▶ ASSIGNMENT
The required lines are those that contain "email"; pull them out of the data and copy them.

▶ TASK INPUT
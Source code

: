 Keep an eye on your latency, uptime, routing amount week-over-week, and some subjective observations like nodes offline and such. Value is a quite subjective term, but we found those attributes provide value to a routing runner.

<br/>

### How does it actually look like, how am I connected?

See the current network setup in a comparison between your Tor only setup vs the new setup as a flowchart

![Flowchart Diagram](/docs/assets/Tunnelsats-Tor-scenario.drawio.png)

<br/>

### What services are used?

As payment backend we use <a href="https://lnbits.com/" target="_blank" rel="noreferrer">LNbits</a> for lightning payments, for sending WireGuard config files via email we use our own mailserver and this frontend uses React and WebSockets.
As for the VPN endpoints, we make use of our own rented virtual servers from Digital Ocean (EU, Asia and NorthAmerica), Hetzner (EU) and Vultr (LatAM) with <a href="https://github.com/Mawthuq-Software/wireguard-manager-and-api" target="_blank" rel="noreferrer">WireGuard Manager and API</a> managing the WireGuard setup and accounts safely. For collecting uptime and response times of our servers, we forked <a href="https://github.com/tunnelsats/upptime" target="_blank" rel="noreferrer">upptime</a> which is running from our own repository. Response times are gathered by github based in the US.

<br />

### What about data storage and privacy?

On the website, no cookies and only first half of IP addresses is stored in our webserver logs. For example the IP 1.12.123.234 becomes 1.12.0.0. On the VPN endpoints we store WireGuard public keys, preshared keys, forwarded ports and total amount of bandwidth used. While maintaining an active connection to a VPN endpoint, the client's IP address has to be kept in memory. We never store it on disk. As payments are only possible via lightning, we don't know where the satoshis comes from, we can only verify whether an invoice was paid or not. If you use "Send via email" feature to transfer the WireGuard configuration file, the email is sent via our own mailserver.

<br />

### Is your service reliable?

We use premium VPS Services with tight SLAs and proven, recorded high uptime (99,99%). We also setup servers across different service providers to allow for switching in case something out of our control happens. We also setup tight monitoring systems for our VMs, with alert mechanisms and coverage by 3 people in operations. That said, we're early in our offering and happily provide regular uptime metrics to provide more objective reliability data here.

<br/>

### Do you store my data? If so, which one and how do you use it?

...

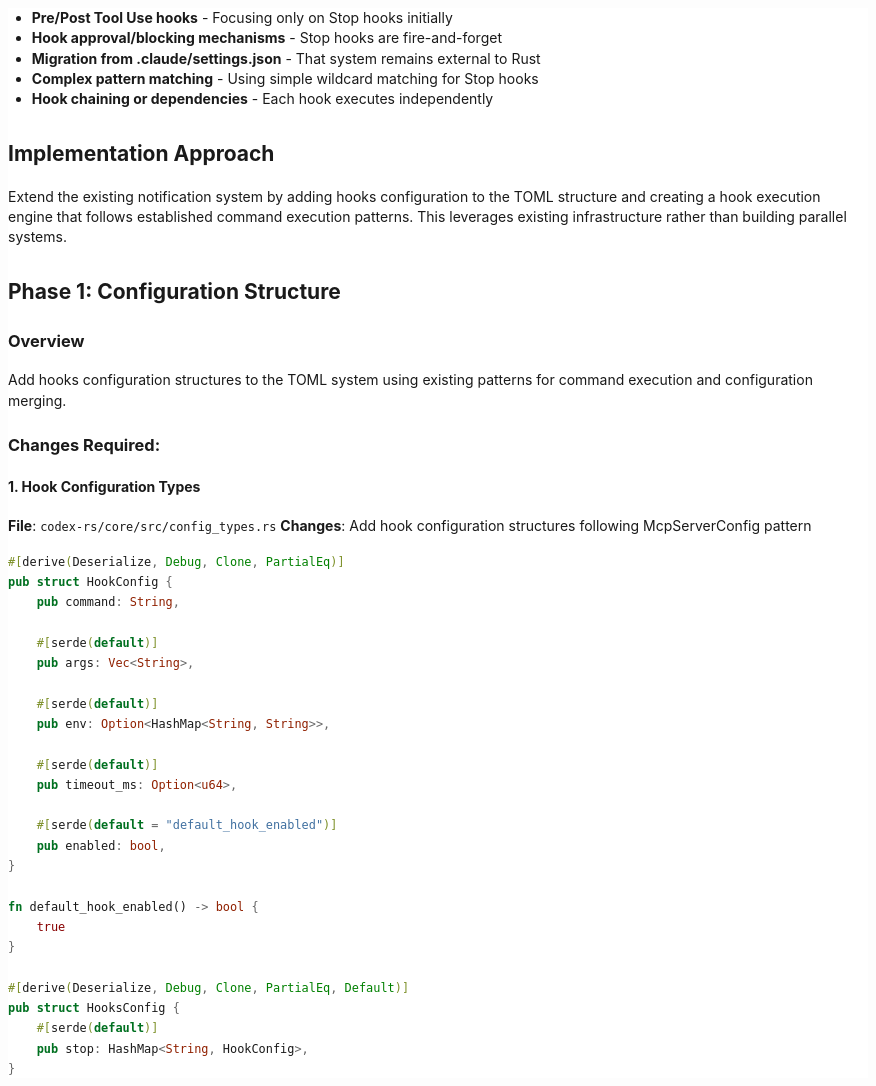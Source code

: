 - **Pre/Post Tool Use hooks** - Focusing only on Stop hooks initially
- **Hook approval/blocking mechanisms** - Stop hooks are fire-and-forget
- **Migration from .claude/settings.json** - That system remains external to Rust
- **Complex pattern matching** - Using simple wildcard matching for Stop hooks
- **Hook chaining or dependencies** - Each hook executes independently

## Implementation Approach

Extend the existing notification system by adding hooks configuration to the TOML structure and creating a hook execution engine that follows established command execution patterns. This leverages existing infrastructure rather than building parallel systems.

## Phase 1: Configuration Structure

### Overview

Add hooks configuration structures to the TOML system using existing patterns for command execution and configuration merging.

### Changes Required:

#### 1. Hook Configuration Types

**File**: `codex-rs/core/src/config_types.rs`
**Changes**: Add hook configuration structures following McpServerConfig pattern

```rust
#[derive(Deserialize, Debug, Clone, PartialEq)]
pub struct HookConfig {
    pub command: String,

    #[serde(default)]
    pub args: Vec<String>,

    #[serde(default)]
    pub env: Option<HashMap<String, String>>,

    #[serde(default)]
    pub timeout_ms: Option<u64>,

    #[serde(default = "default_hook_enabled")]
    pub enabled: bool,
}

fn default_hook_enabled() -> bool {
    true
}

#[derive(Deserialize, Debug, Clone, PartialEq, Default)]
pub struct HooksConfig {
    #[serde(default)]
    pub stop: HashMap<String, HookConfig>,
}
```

▶ RESPONSE TO THIS EXERCISE
As payment backend we use <a href="https://lnbits.com/" target="_blank" rel="noreferrer">LNbits</a> for lightning payments, for sending WireGuard config files via email we use our own mailserver and this frontend uses React and WebSockets.
On the website, no cookies and only first half of IP addresses is stored in our webserver logs. For example the IP 1.12.123.234 becomes 1.12.0.0. On the VPN endpoints we store WireGuard public keys, preshared keys, forwarded ports and total amount of bandwidth used. While maintaining an active connection to a VPN endpoint, the client's IP address has to be kept in memory. We never store it on disk. As payments are only possible via lightning, we don't know where the satoshis comes from, we can only verify whether an invoice was paid or not. If you use "Send via email" feature to transfer the WireGuard configuration file, the email is sent via our own mailserver.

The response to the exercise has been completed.